TASK REQUIREMENTS:
Look through the records below for the line with "- Built an **end-to-end" and the line with "- Delivered business", then return those lines and all lines between, exactly.

====== LISTED ENTRIES ======

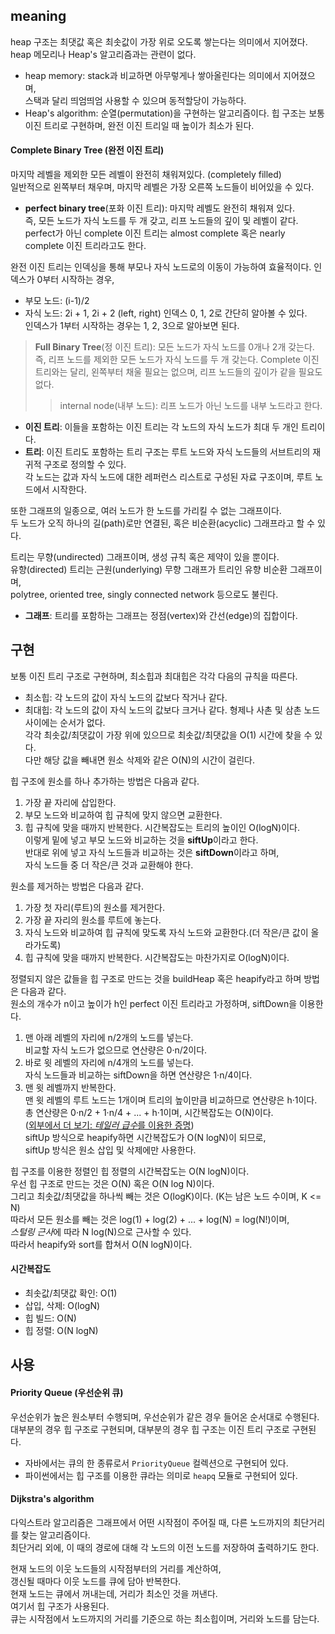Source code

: ## meaning
heap 구조는 최댓값 혹은 최솟값이 가장 위로 오도록 쌓는다는 의미에서 지어졌다.
heap 메모리나 Heap's 알고리즘과는 관련이 없다.
- heap memory: stack과 비교하면 아무렇게나 쌓아올린다는 의미에서 지어졌으며,  
스택과 달리 띄엄띄엄 사용할 수 있으며 동적할당이 가능하다.
- Heap's algorithm: 순열(permutation)을 구현하는 알고리즘이다.
힙 구조는 보통 이진 트리로 구현하며, 완전 이진 트리일 때 높이가 최소가 된다.
#### Complete Binary Tree (완전 이진 트리) 
마지막 레벨을 제외한 모든 레벨이 완전히 채워져있다. (completely filled)  
일반적으로 왼쪽부터 채우며, 마지막 레벨은 가장 오른쪽 노드들이 비어있을 수 있다.
- **perfect binary tree**(포화 이진 트리): 마지막 레벨도 완전히 채워져 있다.  
즉, 모든 노드가 자식 노드를 두 개 갖고, 리프 노드들의 깊이 및 레벨이 같다.  
perfect가 아닌 complete 이진 트리는 almost complete 혹은 nearly complete 이진 트리라고도 한다.

완전 이진 트리는 인덱싱을 통해 부모나 자식 노드로의 이동이 가능하여 효율적이다.
인덱스가 0부터 시작하는 경우,
- 부모 노드: (i-1)/2
- 자식 노드: 2i + 1, 2i + 2 (left, right)
인덱스 0, 1, 2로 간단히 알아볼 수 있다.  
인덱스가 1부터 시작하는 경우는 1, 2, 3으로 알아보면 된다.

> **Full Binary Tree**(정 이진 트리): 모든 노드가 자식 노드를 0개나 2개 갖는다.  
> 즉, 리프 노드를 제외한 모든 노드가 자식 노드를 두 개 갖는다.
> Complete 이진 트리와는 달리, 왼쪽부터 채울 필요는 없으며, 리프 노드들의 깊이가 같을 필요도 없다.
>> internal node(내부 노드): 리프 노드가 아닌 노드를 내부 노드라고 한다.

- **이진 트리**: 이들을 포함하는 이진 트리는 각 노드의 자식 노드가 최대 두 개인 트리이다.
- **트리**: 이진 트리도 포함하는 트리 구조는 루트 노드와 자식 노드들의 서브트리의 재귀적 구조로 정의할 수 있다.  
각 노드는 값과 자식 노드에 대한 레퍼런스 리스트로 구성된 자료 구조이며, 루트 노드에서 시작한다.  
  
또한 그래프의 일종으로, 여러 노드가 한 노드를 가리킬 수 없는 그래프이다.  
두 노드가 오직 하나의 길(path)로만 연결된, 혹은 비순환(acyclic) 그래프라고 할 수 있다.  

트리는 무향(undirected) 그래프이며, 생성 규칙 혹은 제약이 있을 뿐이다.  
유향(directed) 트리는 근원(underlying) 무향 그래프가 트리인 유향 비순환 그래프이며,  
polytree, oriented tree, singly connected network 등으로도 불린다.
- **그래프**: 트리를 포함하는 그래프는 정점(vertex)와 간선(edge)의 집합이다.

## 구현
보통 이진 트리 구조로 구현하며, 최소힙과 최대힙은 각각 다음의 규칙을 따른다.
- 최소힙: 각 노드의 값이 자식 노드의 값보다 작거나 같다.
- 최대힙: 각 노드의 값이 자식 노드의 값보다 크거나 같다.
형제나 사촌 및 삼촌 노드 사이에는 순서가 없다.  
각각 최솟값/최댓값이 가장 위에 있으므로 최솟값/최댓값을 O(1) 시간에 찾을 수 있다.  
다만 해당 값을 빼내면 원소 삭제와 같은 O(N)의 시간이 걸린다.  
  
힙 구조에 원소를 하나 추가하는 방법은 다음과 같다.
1. 가장 끝 자리에 삽입한다.
2. 부모 노드와 비교하여 힙 규칙에 맞지 않으면 교환한다.
3. 힙 규칙에 맞을 때까지 반복한다.
시간복잡도는 트리의 높이인 O(logN)이다.  
이렇게 밑에 넣고 부모 노드와 비교하는 것을 **siftUp**이라고 한다.  
반대로 위에 넣고 자식 노드들과 비교하는 것은 **siftDown**이라고 하며,  
자식 노드들 중 더 작은/큰 것과 교환해야 한다.  
  
원소를 제거하는 방법은 다음과 같다.  
1. 가장 첫 자리(루트)의 원소를 제거한다.
2. 가장 끝 자리의 원소를 루트에 놓는다.
3. 자식 노드와 비교하여 힙 규칙에 맞도록 자식 노드와 교환한다.(더 작은/큰 값이 올라가도록)
4. 힙 규칙에 맞을 때까지 반복한다.
시간복잡도는 마찬가지로 O(logN)이다.  
  
정렬되지 않은 값들을 힙 구조로 만드는 것을 buildHeap 혹은 heapify라고 하며 방법은 다음과 같다.  
원소의 개수가 n이고 높이가 h인 perfect 이진 트리라고 가정하며, siftDown을 이용한다.
1. 맨 아래 레벨의 자리에 n/2개의 노드를 넣는다.  
비교할 자식 노드가 없으므로 연산량은 0·n/2이다.
2. 바로 윗 레벨의 자리에 n/4개의 노드를 넣는다.  
자식 노드들과 비교하는 siftDown을 하면 연산량은 1·n/4이다.
3. 맨 윗 레벨까지 반복한다.  
맨 윗 레벨의 루트 노드는 1개이며 트리의 높이만큼 비교하므로 연산량은 h·1이다.
총 연산량은 0·n/2 + 1·n/4 + ... + h·1이며, 시간복잡도는 O(N)이다.  
([외부에서 더 보기: *테일러 급수*를 이용한 증명][1])  
siftUp 방식으로 heapify하면 시간복잡도가 O(N logN)이 되므로,  
siftUp 방식은 원소 삽입 및 삭제에만 사용한다.  
  
힙 구조를 이용한 정렬인 힙 정렬의 시간복잡도는 O(N logN)이다.  
우선 힙 구조로 만드는 것은 O(N) 혹은 O(N log N)이다.  
그리고 최솟값/최댓값을 하나씩 빼는 것은 O(logK)이다. (K는 남은 노드 수이며, K <= N)  
따라서 모든 원소를 빼는 것은 log(1) + log(2) + ... + log(N) = log(N!)이며,  
*스털링 근사*에 따라 N log(N)으로 근사할 수 있다.  
따라서 heapify와 sort를 합쳐서 O(N logN)이다.
#### 시간복잡도
- 최솟값/최댓값 확인: O(1)
- 삽입, 삭제: O(logN)
- 힙 빌드: O(N)
- 힙 정렬: O(N logN)

## 사용
#### Priority Queue (우선순위 큐)
우선순위가 높은 원소부터 수행되며, 우선순위가 같은 경우 들어온 순서대로 수행된다.  
대부분의 경우 힙 구조로 구현되며, 대부분의 경우 힙 구조는 이진 트리 구조로 구현된다.
- 자바에서는 큐의 한 종류로서 `PriorityQueue` 컬렉션으로 구현되어 있다.
- 파이썬에서는 힙 구조를 이용한 큐라는 의미로 `heapq` 모듈로 구현되어 있다.
#### Dijkstra's algorithm
다익스트라 알고리즘은 그래프에서 어떤 시작점이 주어질 때, 다른 노드까지의 최단거리를 찾는 알고리즘이다.  
최단거리 외에, 이 때의 경로에 대해 각 노드의 이전 노드를 저장하여 출력하기도 한다.  
  
현재 노드의 이웃 노드들의 시작점부터의 거리를 계산하여,  
갱신될 때마다 이웃 노드를 큐에 담아 반복한다.  
현재 노드는 큐에서 꺼내는데, 거리가 최소인 것을 꺼낸다.  
여기서 힙 구조가 사용된다.  
큐는 시작점에서 노드까지의 거리를 기준으로 하는 최소힙이며, 거리와 노드를 담는다.

[1]: https://newbedev.com/how-can-building-a-heap-be-o-n-time-complexity
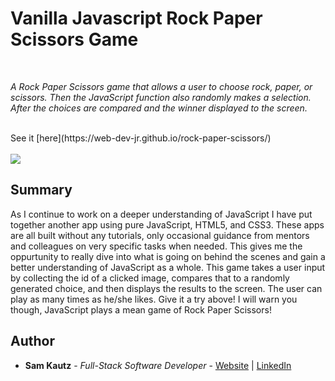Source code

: # Vanilla Javascript Rock Paper Scissors Game

<br>

_A Rock Paper Scissors game that allows a user to choose rock, paper, or scissors. Then the JavaScript function also randomly makes a selection.
After the choices are compared and the winner displayed to the screen._

<br>
See it [here](https://web-dev-jr.github.io/rock-paper-scissors/)
<br>
<br>
<image src="images/readme-pic.PNG">
  
## Summary

As I continue to work on a deeper understanding of JavaScript I have put together another app using pure JavaScript, HTML5, and CSS3. 
These apps are all built without any tutorials, only occasional guidance from mentors and colleagues on very specific tasks when needed. This gives me the oppurtunity
to really dive into what is going on behind the scenes and gain a better understanding of JavaScript as a whole. 
This game takes a user input by collecting the id of a clicked image, compares that to a randomly generated choice, and then displays the
results to the screen. The user can play as many times as he/she likes. Give it a try above! I will warn you though, JavaScript plays a mean
game of Rock Paper Scissors!

## Author

* **Sam Kautz** - *Full-Stack Software Developer* - [Website](https://samkautzresume.dev/) | [LinkedIn](https://www.linkedin.com/in/sam-k-64455416a/)
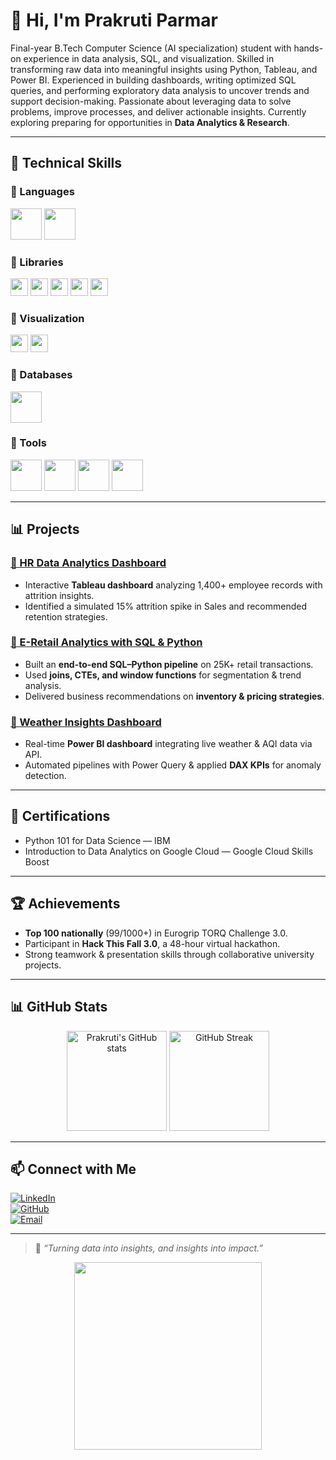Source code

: # 👋 Hi, I'm Prakruti Parmar  

Final-year B.Tech Computer Science (AI specialization) student with hands-on experience in data analysis, SQL, and visualization. Skilled in transforming raw data into meaningful insights using Python, Tableau, and Power BI. Experienced in building dashboards, writing optimized SQL queries, and performing exploratory data analysis to uncover trends and support decision-making. Passionate about leveraging data to solve problems, improve processes, and deliver actionable insights. Currently exploring preparing for opportunities in **Data Analytics & Research**.  

---

## 🚀 Technical Skills    

### 🔹 Languages  
<p>
  <img src="https://skillicons.dev/icons?i=python,java" height="50" />
  <img src="https://skillicons.dev/icons?i=postgresql" height="50" />
</p>  

### 🔹 Libraries  
<p>
  <img src="https://img.shields.io/badge/Numpy-013243?style=for-the-badge&logo=numpy&logoColor=white" height="28"/>
  <img src="https://img.shields.io/badge/Pandas-150458?style=for-the-badge&logo=pandas&logoColor=white" height="28"/>
  <img src="https://img.shields.io/badge/Scikit--Learn-F7931E?style=for-the-badge&logo=scikit-learn&logoColor=white" height="28"/>
  <img src="https://img.shields.io/badge/Matplotlib-11557C?style=for-the-badge&logo=plotly&logoColor=white" height="28"/>
  <img src="https://img.shields.io/badge/Seaborn-3776AB?style=for-the-badge&logo=python&logoColor=white" height="28"/>
</p>   

### 🔹 Visualization  
<p>
  <img src="https://img.shields.io/badge/Tableau-E97627?style=for-the-badge&logo=tableau&logoColor=white" height="28"/>
  <img src="https://img.shields.io/badge/Power%20BI-F2C811?style=for-the-badge&logo=powerbi&logoColor=black" height="28"/>
</p>  

### 🔹 Databases  
<p>
  <img src="https://skillicons.dev/icons?i=postgresql" height="50" />
</p>  

### 🔹 Tools  
<p>
  <img src="https://skillicons.dev/icons?i=git,github,vscode" height="50" />
  <img src="https://skillicons.dev/icons?i=streamlit" height="50" />
  <img src="https://skillicons.dev/icons?i=jupyter" height="50" />
  <img src="https://skillicons.dev/icons?i=colab" height="50" />
</p>  
 



---

## 📊 Projects  

### [📂 HR Data Analytics Dashboard](https://github.com/luweunravel/HR-Data-Analytics-Dashboard)  
- Interactive **Tableau dashboard** analyzing 1,400+ employee records with attrition insights.  
- Identified a simulated 15% attrition spike in Sales and recommended retention strategies.  

### [📂 E-Retail Analytics with SQL & Python](https://github.com/prakrutiparmar/E-Retail-Analytics-with-SQL-Python)  
- Built an **end-to-end SQL–Python pipeline** on 25K+ retail transactions.  
- Used **joins, CTEs, and window functions** for segmentation & trend analysis.  
- Delivered business recommendations on **inventory & pricing strategies**.  

### [📂 Weather Insights Dashboard](https://github.com/prakrutiparmar/Weather-Insights-Dashboard)  
- Real-time **Power BI dashboard** integrating live weather & AQI data via API.  
- Automated pipelines with Power Query & applied **DAX KPIs** for anomaly detection.  

---

## 📜 Certifications  
- Python 101 for Data Science — IBM  
- Introduction to Data Analytics on Google Cloud — Google Cloud Skills Boost  

---

## 🏆 Achievements  
- **Top 100 nationally** (99/1000+) in Eurogrip TORQ Challenge 3.0.  
- Participant in **Hack This Fall 3.0**, a 48-hour virtual hackathon.  
- Strong teamwork & presentation skills through collaborative university projects.  

---

## 📊 GitHub Stats  

<p align="center">
  <img src="https://github-readme-stats.vercel.app/api?username=prakrutiparmar&show_icons=true&theme=radical" alt="Prakruti's GitHub stats" height="160"/>
  <img src="https://github-readme-streak-stats.herokuapp.com/?user=prakrutiparmar&theme=radical" alt="GitHub Streak" height="160"/>
</p>


---

## 📫 Connect with Me  

[![LinkedIn](https://img.shields.io/badge/LinkedIn-0A66C2?style=for-the-badge&logo=linkedin&logoColor=white)](https://www.linkedin.com/in/prakrutiparmar)  
[![GitHub](https://img.shields.io/badge/GitHub-181717?style=for-the-badge&logo=github&logoColor=white)](https://github.com/prakrutiparmar)  
[![Email](https://img.shields.io/badge/Email-D14836?style=for-the-badge&logo=gmail&logoColor=white)](mailto:prakruti.parmar96@gmail.com)  

---

> 🌱 *“Turning data into insights, and insights into impact.”*  

<p align="center">
  <img src="https://media.giphy.com/media/fQZX2aoRC1Tqw/giphy.gif" width="300"/>
</p>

======

SOLUTION TO THE PROBLEM:
- Built an **end-to-end SQL–Python pipeline** on 25K+ retail transactions.  
- Used **joins, CTEs, and window functions** for segmentation & trend analysis.  
- Delivered business recommendations on **inventory & pricing strategies**.  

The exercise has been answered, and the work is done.